Acredito que a maioria já percebeu a jogada política. Mister Luiz Inácio está apostando todas as fichas em Dilma Rousseff sem dúvida pensando no seu futuro. É fácil entender, quem não gosta do poder, da fama e vantagens que ele oferece? Lula governou pouco e viajou muito, conheceu países que jamais havia ouvido falar, apertou mão de reis e príncipes, sentou à mesa com rainhas, chegou a ser cogitado para integrar a ONU. Isso é sentir-se no paraíso e, repentinamente deixar o paraíso não é fácil de engolir. Vai daí que elegendo Dilma, Lula se sentirá esperançoso de em seguida voltar à Presidência, confiando que sei ibope não baixará. Na verdade chegou (para mim inexplicavelmente!) a nível tão elevado que pode até cair que haverá votos de sobre para seu retorno.
Aí reside a resposta a quem quer saber como é que dona Dilma faz uma campanha com jatinhos cruzando o país, assessores em remunerados e uma gastança milionária de uma campanha pelo Brasil afora.

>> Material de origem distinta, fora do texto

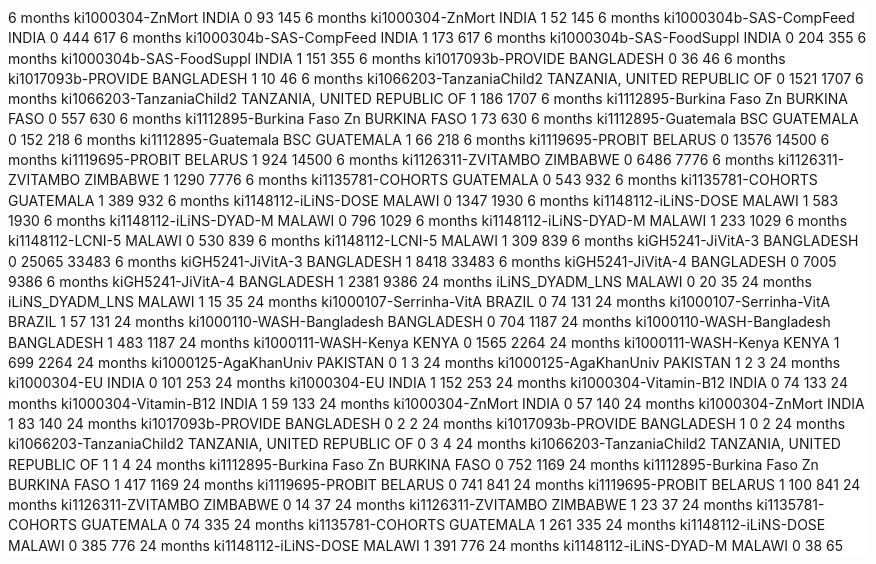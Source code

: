 6 months    ki1000304-ZnMort            INDIA                                 0       93     145
6 months    ki1000304-ZnMort            INDIA                                 1       52     145
6 months    ki1000304b-SAS-CompFeed     INDIA                                 0      444     617
6 months    ki1000304b-SAS-CompFeed     INDIA                                 1      173     617
6 months    ki1000304b-SAS-FoodSuppl    INDIA                                 0      204     355
6 months    ki1000304b-SAS-FoodSuppl    INDIA                                 1      151     355
6 months    ki1017093b-PROVIDE          BANGLADESH                            0       36      46
6 months    ki1017093b-PROVIDE          BANGLADESH                            1       10      46
6 months    ki1066203-TanzaniaChild2    TANZANIA, UNITED REPUBLIC OF          0     1521    1707
6 months    ki1066203-TanzaniaChild2    TANZANIA, UNITED REPUBLIC OF          1      186    1707
6 months    ki1112895-Burkina Faso Zn   BURKINA FASO                          0      557     630
6 months    ki1112895-Burkina Faso Zn   BURKINA FASO                          1       73     630
6 months    ki1112895-Guatemala BSC     GUATEMALA                             0      152     218
6 months    ki1112895-Guatemala BSC     GUATEMALA                             1       66     218
6 months    ki1119695-PROBIT            BELARUS                               0    13576   14500
6 months    ki1119695-PROBIT            BELARUS                               1      924   14500
6 months    ki1126311-ZVITAMBO          ZIMBABWE                              0     6486    7776
6 months    ki1126311-ZVITAMBO          ZIMBABWE                              1     1290    7776
6 months    ki1135781-COHORTS           GUATEMALA                             0      543     932
6 months    ki1135781-COHORTS           GUATEMALA                             1      389     932
6 months    ki1148112-iLiNS-DOSE        MALAWI                                0     1347    1930
6 months    ki1148112-iLiNS-DOSE        MALAWI                                1      583    1930
6 months    ki1148112-iLiNS-DYAD-M      MALAWI                                0      796    1029
6 months    ki1148112-iLiNS-DYAD-M      MALAWI                                1      233    1029
6 months    ki1148112-LCNI-5            MALAWI                                0      530     839
6 months    ki1148112-LCNI-5            MALAWI                                1      309     839
6 months    kiGH5241-JiVitA-3           BANGLADESH                            0    25065   33483
6 months    kiGH5241-JiVitA-3           BANGLADESH                            1     8418   33483
6 months    kiGH5241-JiVitA-4           BANGLADESH                            0     7005    9386
6 months    kiGH5241-JiVitA-4           BANGLADESH                            1     2381    9386
24 months   iLiNS_DYADM_LNS             MALAWI                                0       20      35
24 months   iLiNS_DYADM_LNS             MALAWI                                1       15      35
24 months   ki1000107-Serrinha-VitA     BRAZIL                                0       74     131
24 months   ki1000107-Serrinha-VitA     BRAZIL                                1       57     131
24 months   ki1000110-WASH-Bangladesh   BANGLADESH                            0      704    1187
24 months   ki1000110-WASH-Bangladesh   BANGLADESH                            1      483    1187
24 months   ki1000111-WASH-Kenya        KENYA                                 0     1565    2264
24 months   ki1000111-WASH-Kenya        KENYA                                 1      699    2264
24 months   ki1000125-AgaKhanUniv       PAKISTAN                              0        1       3
24 months   ki1000125-AgaKhanUniv       PAKISTAN                              1        2       3
24 months   ki1000304-EU                INDIA                                 0      101     253
24 months   ki1000304-EU                INDIA                                 1      152     253
24 months   ki1000304-Vitamin-B12       INDIA                                 0       74     133
24 months   ki1000304-Vitamin-B12       INDIA                                 1       59     133
24 months   ki1000304-ZnMort            INDIA                                 0       57     140
24 months   ki1000304-ZnMort            INDIA                                 1       83     140
24 months   ki1017093b-PROVIDE          BANGLADESH                            0        2       2
24 months   ki1017093b-PROVIDE          BANGLADESH                            1        0       2
24 months   ki1066203-TanzaniaChild2    TANZANIA, UNITED REPUBLIC OF          0        3       4
24 months   ki1066203-TanzaniaChild2    TANZANIA, UNITED REPUBLIC OF          1        1       4
24 months   ki1112895-Burkina Faso Zn   BURKINA FASO                          0      752    1169
24 months   ki1112895-Burkina Faso Zn   BURKINA FASO                          1      417    1169
24 months   ki1119695-PROBIT            BELARUS                               0      741     841
24 months   ki1119695-PROBIT            BELARUS                               1      100     841
24 months   ki1126311-ZVITAMBO          ZIMBABWE                              0       14      37
24 months   ki1126311-ZVITAMBO          ZIMBABWE                              1       23      37
24 months   ki1135781-COHORTS           GUATEMALA                             0       74     335
24 months   ki1135781-COHORTS           GUATEMALA                             1      261     335
24 months   ki1148112-iLiNS-DOSE        MALAWI                                0      385     776
24 months   ki1148112-iLiNS-DOSE        MALAWI                                1      391     776
24 months   ki1148112-iLiNS-DYAD-M      MALAWI                                0       38      65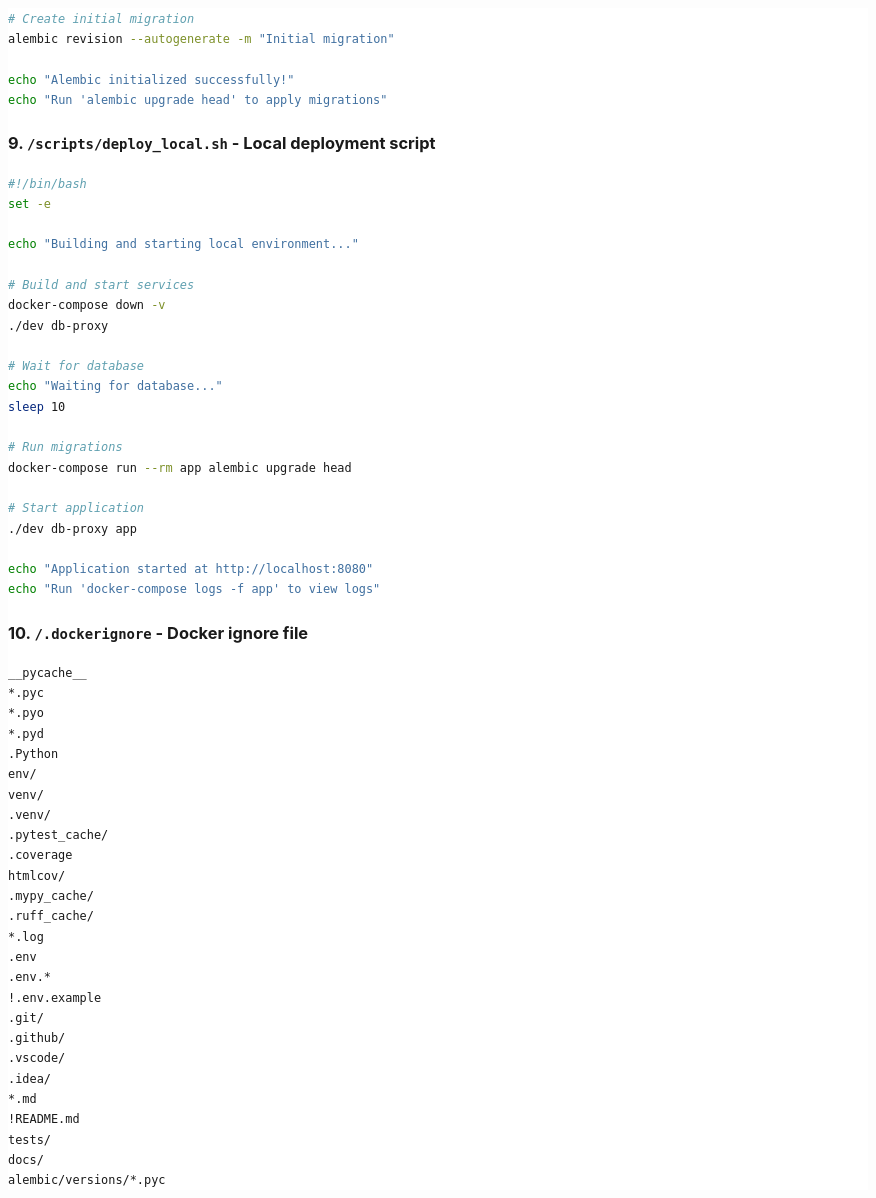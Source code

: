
 ```bash
# Create initial migration
alembic revision --autogenerate -m "Initial migration"

echo "Alembic initialized successfully!"
echo "Run 'alembic upgrade head' to apply migrations"
```

### 9. **`/scripts/deploy_local.sh`** - Local deployment script
```bash
#!/bin/bash
set -e

echo "Building and starting local environment..."

# Build and start services
docker-compose down -v
./dev db-proxy

# Wait for database
echo "Waiting for database..."
sleep 10

# Run migrations
docker-compose run --rm app alembic upgrade head

# Start application
./dev db-proxy app

echo "Application started at http://localhost:8080"
echo "Run 'docker-compose logs -f app' to view logs"
```

### 10. **`/.dockerignore`** - Docker ignore file
```
__pycache__
*.pyc
*.pyo
*.pyd
.Python
env/
venv/
.venv/
.pytest_cache/
.coverage
htmlcov/
.mypy_cache/
.ruff_cache/
*.log
.env
.env.*
!.env.example
.git/
.github/
.vscode/
.idea/
*.md
!README.md
tests/
docs/
alembic/versions/*.pyc
```

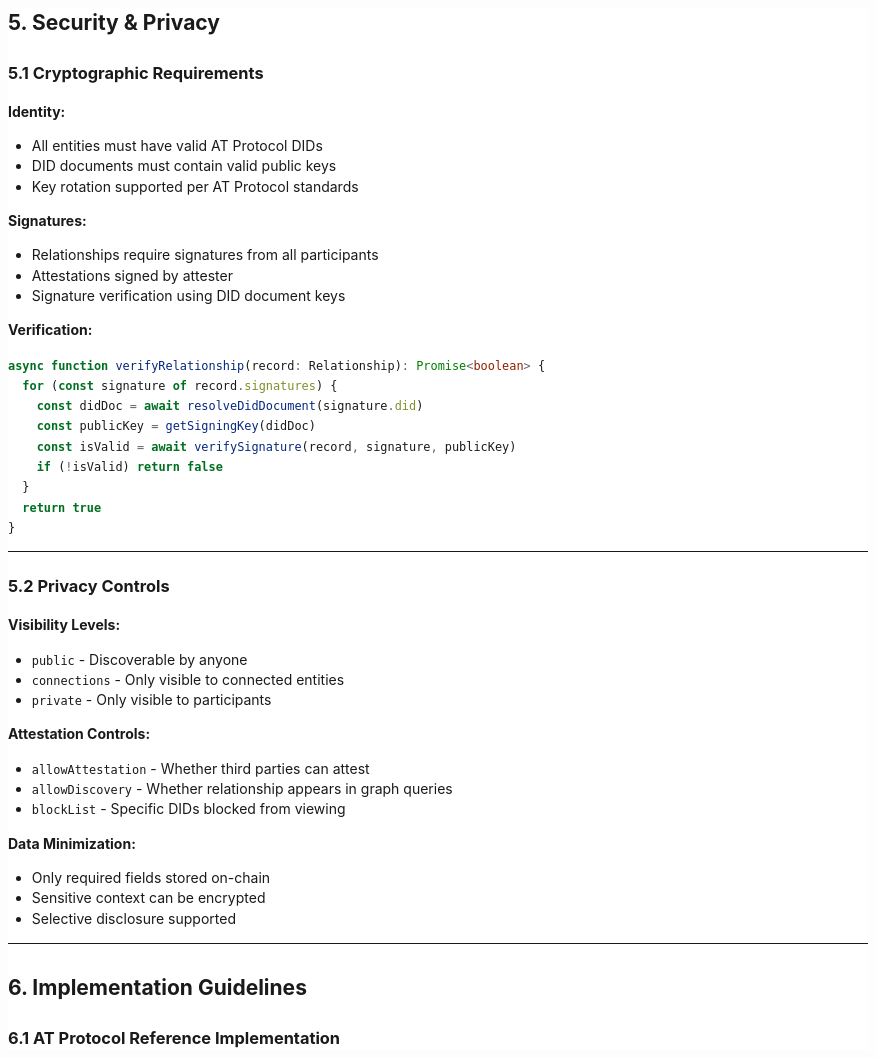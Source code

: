 
## 5. Security & Privacy

### 5.1 Cryptographic Requirements

**Identity:**
- All entities must have valid AT Protocol DIDs
- DID documents must contain valid public keys
- Key rotation supported per AT Protocol standards

**Signatures:**
- Relationships require signatures from all participants
- Attestations signed by attester
- Signature verification using DID document keys

**Verification:**
```typescript
async function verifyRelationship(record: Relationship): Promise<boolean> {
  for (const signature of record.signatures) {
    const didDoc = await resolveDidDocument(signature.did)
    const publicKey = getSigningKey(didDoc)
    const isValid = await verifySignature(record, signature, publicKey)
    if (!isValid) return false
  }
  return true
}
```

---

### 5.2 Privacy Controls

**Visibility Levels:**
- `public` - Discoverable by anyone
- `connections` - Only visible to connected entities
- `private` - Only visible to participants

**Attestation Controls:**
- `allowAttestation` - Whether third parties can attest
- `allowDiscovery` - Whether relationship appears in graph queries
- `blockList` - Specific DIDs blocked from viewing

**Data Minimization:**
- Only required fields stored on-chain
- Sensitive context can be encrypted
- Selective disclosure supported

---

## 6. Implementation Guidelines

### 6.1 AT Protocol Reference Implementation
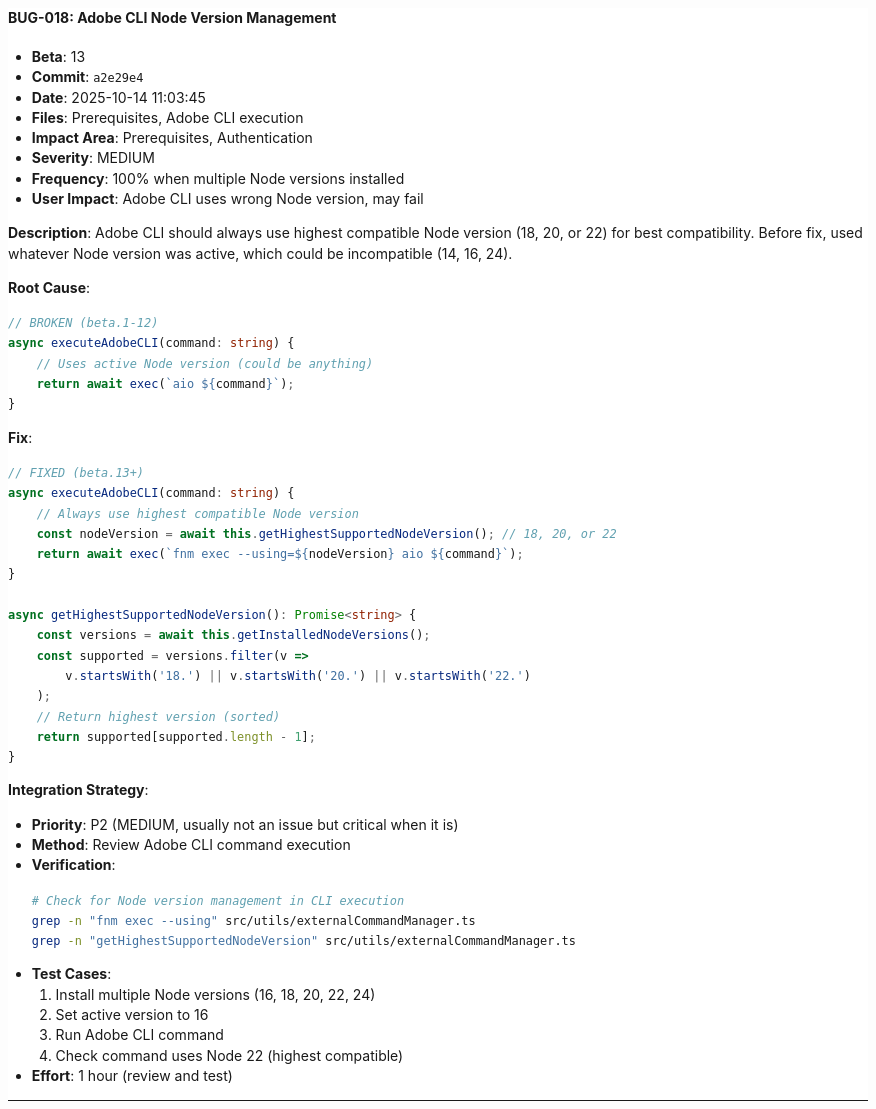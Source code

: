 
#### BUG-018: Adobe CLI Node Version Management
- **Beta**: 13
- **Commit**: `a2e29e4`
- **Date**: 2025-10-14 11:03:45
- **Files**: Prerequisites, Adobe CLI execution
- **Impact Area**: Prerequisites, Authentication
- **Severity**: MEDIUM
- **Frequency**: 100% when multiple Node versions installed
- **User Impact**: Adobe CLI uses wrong Node version, may fail

**Description**:
Adobe CLI should always use highest compatible Node version (18, 20, or 22) for best compatibility. Before fix, used whatever Node version was active, which could be incompatible (14, 16, 24).

**Root Cause**:
```typescript
// BROKEN (beta.1-12)
async executeAdobeCLI(command: string) {
    // Uses active Node version (could be anything)
    return await exec(`aio ${command}`);
}
```

**Fix**:
```typescript
// FIXED (beta.13+)
async executeAdobeCLI(command: string) {
    // Always use highest compatible Node version
    const nodeVersion = await this.getHighestSupportedNodeVersion(); // 18, 20, or 22
    return await exec(`fnm exec --using=${nodeVersion} aio ${command}`);
}

async getHighestSupportedNodeVersion(): Promise<string> {
    const versions = await this.getInstalledNodeVersions();
    const supported = versions.filter(v =>
        v.startsWith('18.') || v.startsWith('20.') || v.startsWith('22.')
    );
    // Return highest version (sorted)
    return supported[supported.length - 1];
}
```

**Integration Strategy**:
- **Priority**: P2 (MEDIUM, usually not an issue but critical when it is)
- **Method**: Review Adobe CLI command execution
- **Verification**:
  ```bash
  # Check for Node version management in CLI execution
  grep -n "fnm exec --using" src/utils/externalCommandManager.ts
  grep -n "getHighestSupportedNodeVersion" src/utils/externalCommandManager.ts
  ```
- **Test Cases**:
  1. Install multiple Node versions (16, 18, 20, 22, 24)
  2. Set active version to 16
  3. Run Adobe CLI command
  4. Check command uses Node 22 (highest compatible)
- **Effort**: 1 hour (review and test)

---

Será que desta vez que vamos ser chefiados por uma voz feminina? Nada contra. Estou sempre ao lado delas e sempre delas necessitando. E guardo a impressão de que as duas mulheres que concorreram nesta campanha (além de Dilma, a Marina) me parecem ser competentes. Verdade que, por ora tecnicamente, porquanto presidir uma nação como o nosso Brasil brasileiro, de tamanho desproporcional, com problemas montanhosos, não é tarefa para cérebros comuns.

Por mim sou cético, não espero milagres, mas sonho ardentemente em que a futura administração consiga fazer apenas algo que me parece fundamental: acabar com o analfabetismo! Não consigo conformar-me em que nos dias presentes ainda tenhamos pessoas que não saibam ler e escrever. Para mim um delito governamental, INACEITÁVEL. Daria tudo para que esse sonho se transformasse em realidade. Demais problemas podem esperar. Este não…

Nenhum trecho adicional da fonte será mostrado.